Je suis convaincu que la stratégie des dirigeants du PG, qui a consisté à tendre les relations autour de l’enjeu de la stratégie municipale à Paris, a réveillé un certain nombre de réflexes identitaires chez les communistes, qui n’ont pas apprécié qu’on s’immisce dans leur débat interne. Maintenant tout cela est derrière nous. Ce que je souhaite pour aujourd’hui et pour demain, c’est qu’on préserve l’avenir en évitant de mettre de l’huile sur le feu. Qu’on ne compte pas sur moi pour dire un mot de travers sur Alexis Corbière ou Danielle Simonnet, avec lesquels j’ai des relations de travail et d’amitié.
Devant les élus de l’Association nationale des élus communistes et républicains, dimanche, Pierre Laurent a lancé un appel à « mener de front les campagnes des municipales et des européennes ». Cela ne sera-t-il pas difficile dans toutes les communes où le PCF est allié au PS ?
Si nous voulons pouvoir mener une campagne européenne, que nous jugeons tous cruciale, il faudra la commencer très tôt. Avant le premier tour des municipales, les deux scrutins se déroulant à deux mois d’intervalle. C’est comme cela qu’il faut comprendre le propos de Pierre Laurent. Par ailleurs, quelles que soient nos stratégies municipales, le refus des politiques d’austérité nous rassemble.

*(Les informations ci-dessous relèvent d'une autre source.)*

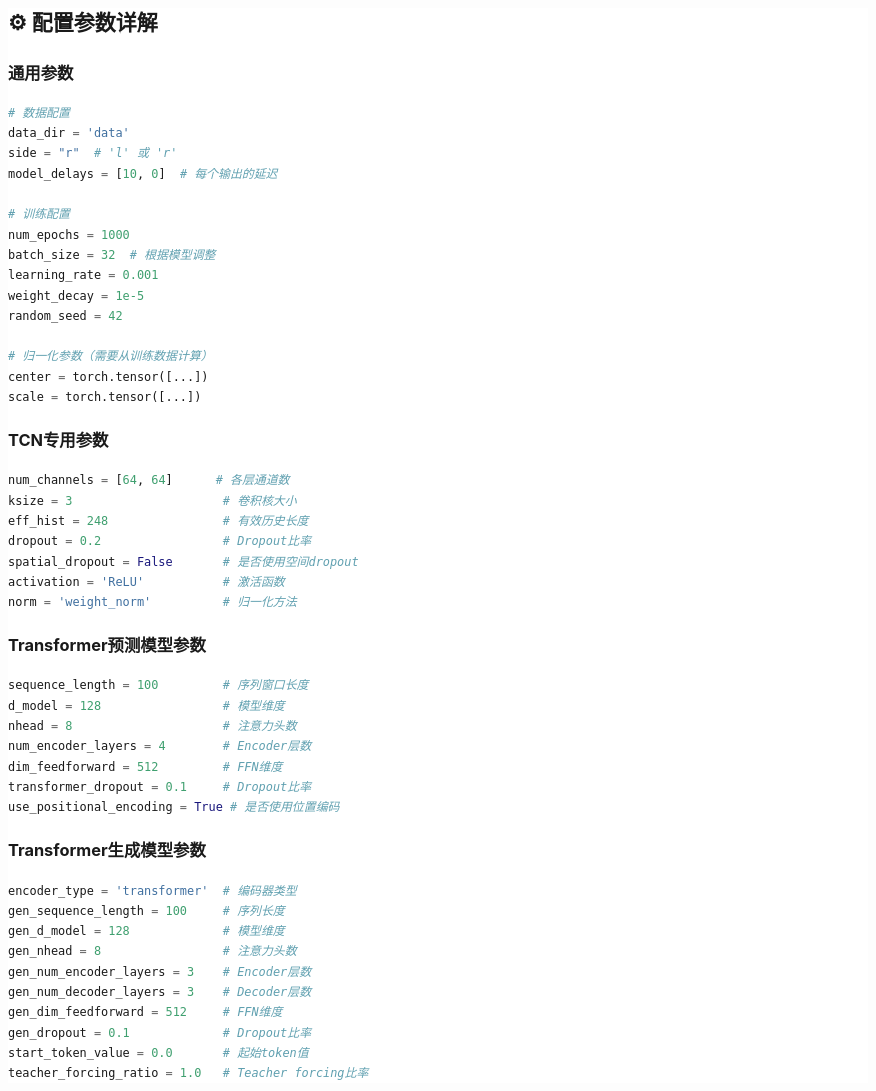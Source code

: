 ## ⚙️ 配置参数详解

### 通用参数

```python
# 数据配置
data_dir = 'data'
side = "r"  # 'l' 或 'r'
model_delays = [10, 0]  # 每个输出的延迟

# 训练配置
num_epochs = 1000
batch_size = 32  # 根据模型调整
learning_rate = 0.001
weight_decay = 1e-5
random_seed = 42

# 归一化参数（需要从训练数据计算）
center = torch.tensor([...])
scale = torch.tensor([...])
```

### TCN专用参数

```python
num_channels = [64, 64]      # 各层通道数
ksize = 3                     # 卷积核大小
eff_hist = 248                # 有效历史长度
dropout = 0.2                 # Dropout比率
spatial_dropout = False       # 是否使用空间dropout
activation = 'ReLU'           # 激活函数
norm = 'weight_norm'          # 归一化方法
```

### Transformer预测模型参数

```python
sequence_length = 100         # 序列窗口长度
d_model = 128                 # 模型维度
nhead = 8                     # 注意力头数
num_encoder_layers = 4        # Encoder层数
dim_feedforward = 512         # FFN维度
transformer_dropout = 0.1     # Dropout比率
use_positional_encoding = True # 是否使用位置编码
```

### Transformer生成模型参数

```python
encoder_type = 'transformer'  # 编码器类型
gen_sequence_length = 100     # 序列长度
gen_d_model = 128             # 模型维度
gen_nhead = 8                 # 注意力头数
gen_num_encoder_layers = 3    # Encoder层数
gen_num_decoder_layers = 3    # Decoder层数
gen_dim_feedforward = 512     # FFN维度
gen_dropout = 0.1             # Dropout比率
start_token_value = 0.0       # 起始token值
teacher_forcing_ratio = 1.0   # Teacher forcing比率
```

Si nous avons pu nous allier avec Anne Hidalgo, c’est parce que nous avons reçu l’engagement que les politiques qui seront menées entre 2014 et 2020 ne seront pas des politiques d’austérité.
Le PS avait pris également des engagements vis-à-vis d’EELV qui ne sont pas tenus. Et Jean-Marc Ayrault avait déclaré en juillet 2012 qu’il ne serait jamais le Premier ministre de l’austérité…
Il y a une différence. Depuis 2001, nous menons un travail commun avec toute l’équipe municipale. Les communistes sont représentés et ont pu marquer de leur empreinte les politiques municipales. On n’aurait pas construit 70 000 logements à Paris s’il n’y avait pas eu les communistes. Il n’y aurait pas eu non plus 10 000 places de crèche supplémentaires. Les socialistes ne pratiquent pas la même politique à Paris qu’au niveau national. Nous ne sommes pas dans la situation des Verts au niveau national, où le PS se conduit de manière sectaire et méprisante à l’égard des autres composantes de la gauche. Ce n’est pas le cas du PS à Paris.
« Être utile » est redevenu un leitmotiv dans le discours des communistes. N’est-ce pas le symptôme d’un parti qui doute de lui ?
Ce qui m’a conduit à adhérer au PCF, c’est précisément l’envie d’être utile. J’ai grandi dans une famille d’extrême gauche et, contrairement à mes parents, j’avais envie d’être dans un parti qui contribue concrètement à changer la vie des gens. Ce qui fait l’identité du Parti communiste, c’est à la fois la radicalité, la révolte et l’envie de changer l’ordre des choses. Le rôle des élus communistes s’inscrit dans cette ambition-là.
Quelles leçons tirer des tensions que vient de traverser le Front de gauche pour améliorer son fonctionnement ?
J’ai une certitude : le Front de gauche doit aujourd’hui s’élargir et sortir à l’avenir du tête-à-tête entre le PCF et le PG. Nous avons connu cette situation de blocage à Paris parce que le Front de gauche reste trop une affaire d’appareils politiques et ne permet pas suffisamment l’irruption de citoyens, de militants syndicalistes et associatifs. Si nous avions davantage ouvert les portes du Front de gauche, nous n’en serions peut-être pas là.
**Les citoyens pourraient être invités à donner leur avis sur les stratégies électorales ? **
Il faudrait créer des cadres qui permettent aux citoyens de se mêler de ces enjeux. Dans la préparation de cette campagne municipale, le PCF a lancé des débats publics mais les composantes du Front de gauche n’ont pas été ensemble à l’initiative d’un vrai débat citoyen sur les enjeux municipaux.